For many years, the market for the leading British modernist painter Ben Nicholson seemed to stand still. His auction record of £1.2 million in 1990 seemed set in stone when the so-called “Tate archives” fake scandal a decade ago rocked any remaining confidence in his market. Ever since, Nicholson has quietly been seen as underpriced, and a bargain buy compared with some of his contemporaries.
But things may be changing. Last year, two paintings – an abstract inspired by Mondrian and a Fifties carved relief landscape – rose over estimates to challenge that old record price.
Then, last week in Paris, an early Thirties painting of a fiddle and a Spanish guitar, influenced slightly by the paintings of Georges Braque, soared to a new £2.6 million record, 10 times the estimate. It was part of the sale of the estate of the Parisian fashion icon Hélène Rochas, and unexpectedly surpassed works by Andy Warhol, Kandinsky and Balthus in the same collection.

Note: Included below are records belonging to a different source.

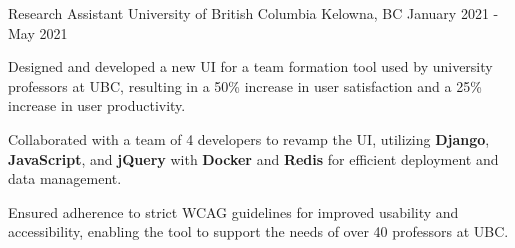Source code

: \begin{cventries}


	\cventry
	{Research Assistant } %
	{University of British Columbia } %
	{Kelowna, BC } %
	{January 2021 - May 2021} %
	{
		\begin{cvitems} %
    \item {Designed and developed a new UI for a team formation tool used by university professors at UBC, resulting in a 50\% increase in user satisfaction and a 25\% increase in user productivity.}
    \item {Collaborated with a team of 4 developers to revamp the UI, utilizing \textbf{Django}, \textbf{JavaScript}, and \textbf{jQuery} with \textbf{Docker} and \textbf{Redis} for efficient deployment and data management.}
    \item {Ensured adherence to strict WCAG guidelines for improved usability and accessibility, enabling the tool to support the needs of over 40 professors at UBC.}
		\end{cvitems}
	}




\end{cventries}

The Louvre Abu Dhabi museum continues to drip-feed the public with information on its latest acquisitions in preparation for the newly rescheduled opening in 2015. The information is avidly followed by the art world, curious to see what a deep-pocketed, virgin museum collection is buying and from where.
In its latest report, it lists the first vintage 19th-century photographs to enter the collection, and two 20th‑century paintings by Paul Klee and Paul Gauguin, neither of which have been bought at auction.
A little research reveals that the Klee, a late abstract suggesting a pyramid in a desert, was displayed by New York’s Acquavella Galleries at Art Basel in 2009, while the Gauguin, a Breton scene of two boys wrestling, belonged to Swiss collector Samuel Josefowitz, who exhibited it at the Royal Academy in 1988, since when it was passed down to his family.